出会ってからまもなくで、この人はきっと、過酷な労働環境だった前職のおかげで、きつくてしんどいことが当たり前の体になっているのだと思った。普通に時間外で何時間も働くし、無謀な量の仕事も引き受けるし、そのくせいつもニコニコしている。苦労者の、麻痺したムーブだと感じた。
僕が少しでもこの先輩の負担を減らせたらと思った。テキトーに働いていたバイトが一変した。たくさん動いた。先輩が時間内で帰れるようにうんと動いた、効率よく立ち回った。先輩は定時で帰れる日が増えてきた。僕はこんなことで自分の存在意義を見出し、生きがいを感じてしまっていた。
本来の僕の目標を考えると、バイトは早く辞めるのがベストで、嫌で嫌でしょうがないような、早く辞めたくて仕方がないような存在であるべきで、モチベーションなんて持ってはいけないものだった。
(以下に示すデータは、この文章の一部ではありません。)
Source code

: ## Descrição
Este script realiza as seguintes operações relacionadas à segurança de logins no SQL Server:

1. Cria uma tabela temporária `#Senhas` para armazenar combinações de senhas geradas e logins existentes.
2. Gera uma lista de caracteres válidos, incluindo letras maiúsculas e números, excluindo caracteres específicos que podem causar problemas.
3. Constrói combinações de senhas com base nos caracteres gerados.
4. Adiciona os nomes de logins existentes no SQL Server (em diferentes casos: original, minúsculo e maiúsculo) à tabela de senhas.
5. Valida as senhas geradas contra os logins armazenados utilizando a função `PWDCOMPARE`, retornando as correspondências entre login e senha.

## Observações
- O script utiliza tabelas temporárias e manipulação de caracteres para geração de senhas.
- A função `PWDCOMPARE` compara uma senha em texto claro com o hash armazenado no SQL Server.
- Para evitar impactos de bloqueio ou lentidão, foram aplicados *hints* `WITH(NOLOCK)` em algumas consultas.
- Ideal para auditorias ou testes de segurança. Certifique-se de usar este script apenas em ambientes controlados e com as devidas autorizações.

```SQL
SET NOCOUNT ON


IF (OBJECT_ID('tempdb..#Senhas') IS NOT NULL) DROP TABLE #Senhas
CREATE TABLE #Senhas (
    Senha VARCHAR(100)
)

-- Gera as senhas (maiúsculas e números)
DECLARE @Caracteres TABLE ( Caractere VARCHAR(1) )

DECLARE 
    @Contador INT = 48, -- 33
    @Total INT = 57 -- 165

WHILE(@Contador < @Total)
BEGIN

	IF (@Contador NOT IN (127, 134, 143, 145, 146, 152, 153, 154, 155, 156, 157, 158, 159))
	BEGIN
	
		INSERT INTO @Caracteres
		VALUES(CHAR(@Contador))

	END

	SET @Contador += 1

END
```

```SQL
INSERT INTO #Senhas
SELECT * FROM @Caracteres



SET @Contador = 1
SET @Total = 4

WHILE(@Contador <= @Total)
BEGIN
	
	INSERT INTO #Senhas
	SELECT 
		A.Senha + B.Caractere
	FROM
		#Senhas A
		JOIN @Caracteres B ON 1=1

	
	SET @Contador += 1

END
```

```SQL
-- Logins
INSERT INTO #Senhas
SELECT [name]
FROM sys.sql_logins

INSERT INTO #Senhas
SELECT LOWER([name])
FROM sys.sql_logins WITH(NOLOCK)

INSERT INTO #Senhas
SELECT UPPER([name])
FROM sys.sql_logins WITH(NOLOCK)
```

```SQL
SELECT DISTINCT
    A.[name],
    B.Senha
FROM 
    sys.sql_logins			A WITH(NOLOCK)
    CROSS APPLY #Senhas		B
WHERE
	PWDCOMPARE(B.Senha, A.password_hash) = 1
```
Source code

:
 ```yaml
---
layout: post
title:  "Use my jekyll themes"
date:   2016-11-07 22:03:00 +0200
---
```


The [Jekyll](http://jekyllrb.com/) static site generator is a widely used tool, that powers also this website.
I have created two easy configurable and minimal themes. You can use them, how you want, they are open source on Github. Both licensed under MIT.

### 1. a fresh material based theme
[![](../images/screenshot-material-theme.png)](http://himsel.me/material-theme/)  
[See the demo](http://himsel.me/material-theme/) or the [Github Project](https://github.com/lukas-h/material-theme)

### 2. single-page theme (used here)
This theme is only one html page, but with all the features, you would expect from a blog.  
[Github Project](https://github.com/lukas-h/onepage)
そのはずだった。
それなのに僕という人間はそんな意志も弱く刹那的な思考で、想いが強くなったこの先輩に対して寄り添っていくことがモチベーションになり、バイトに行くのが楽しみの一つになり、生活に活気を生む要素にしてしまっていた。それで本来の目標が疎かになり棒に振った日が何度あっただろうか。

バチが当たったのだろうと、今、ずっと、言い聞かせている。
悲しさから目を背けるように、寂しさにどっぷり沈み込まないように、
僕の生活に喝を入れるための、バチだと、
言い聞かせている。
涙を押し込むように、
言い聞かせている。
僕は僕のことしか考えている暇はないはずだから、
この先輩はぜったいにぜったいに、
この先幸せが訪れるから、
僕が手を差し伸べなくたって、
この人の人生に僕がいなくたって、
きっと幸せになるから、
だから区切りにしようと、元々の生活に戻ろうと、
今も、
朝からずっと、
夜になっても、
ずっとずっと言い聞かせている。